== AVAILABLE DATA
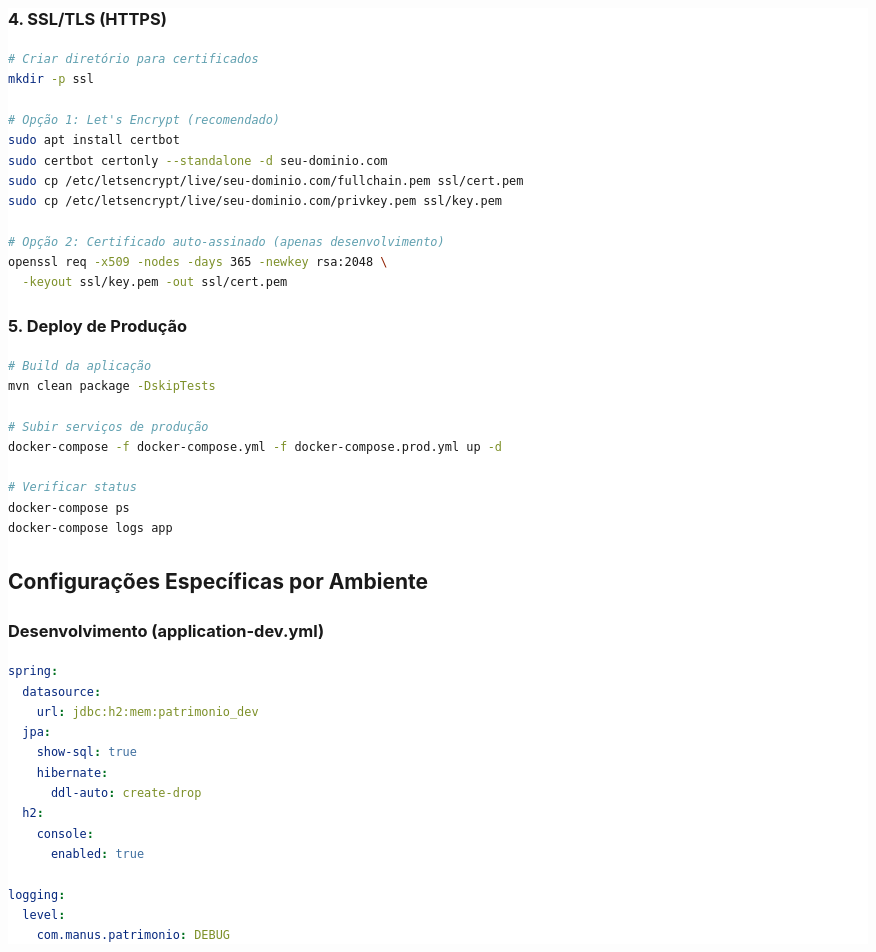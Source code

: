 ### 4. SSL/TLS (HTTPS)

```bash
# Criar diretório para certificados
mkdir -p ssl

# Opção 1: Let's Encrypt (recomendado)
sudo apt install certbot
sudo certbot certonly --standalone -d seu-dominio.com
sudo cp /etc/letsencrypt/live/seu-dominio.com/fullchain.pem ssl/cert.pem
sudo cp /etc/letsencrypt/live/seu-dominio.com/privkey.pem ssl/key.pem

# Opção 2: Certificado auto-assinado (apenas desenvolvimento)
openssl req -x509 -nodes -days 365 -newkey rsa:2048 \
  -keyout ssl/key.pem -out ssl/cert.pem
```

### 5. Deploy de Produção

```bash
# Build da aplicação
mvn clean package -DskipTests

# Subir serviços de produção
docker-compose -f docker-compose.yml -f docker-compose.prod.yml up -d

# Verificar status
docker-compose ps
docker-compose logs app
```

## Configurações Específicas por Ambiente

### Desenvolvimento (application-dev.yml)

```yaml
spring:
  datasource:
    url: jdbc:h2:mem:patrimonio_dev
  jpa:
    show-sql: true
    hibernate:
      ddl-auto: create-drop
  h2:
    console:
      enabled: true

logging:
  level:
    com.manus.patrimonio: DEBUG
```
====
The word to find is "auto". Copy every line of the records that holds it.

EXERCISE RESPONSE:
# Opção 2: Certificado auto-assinado (apenas desenvolvimento)
      ddl-auto: create-drop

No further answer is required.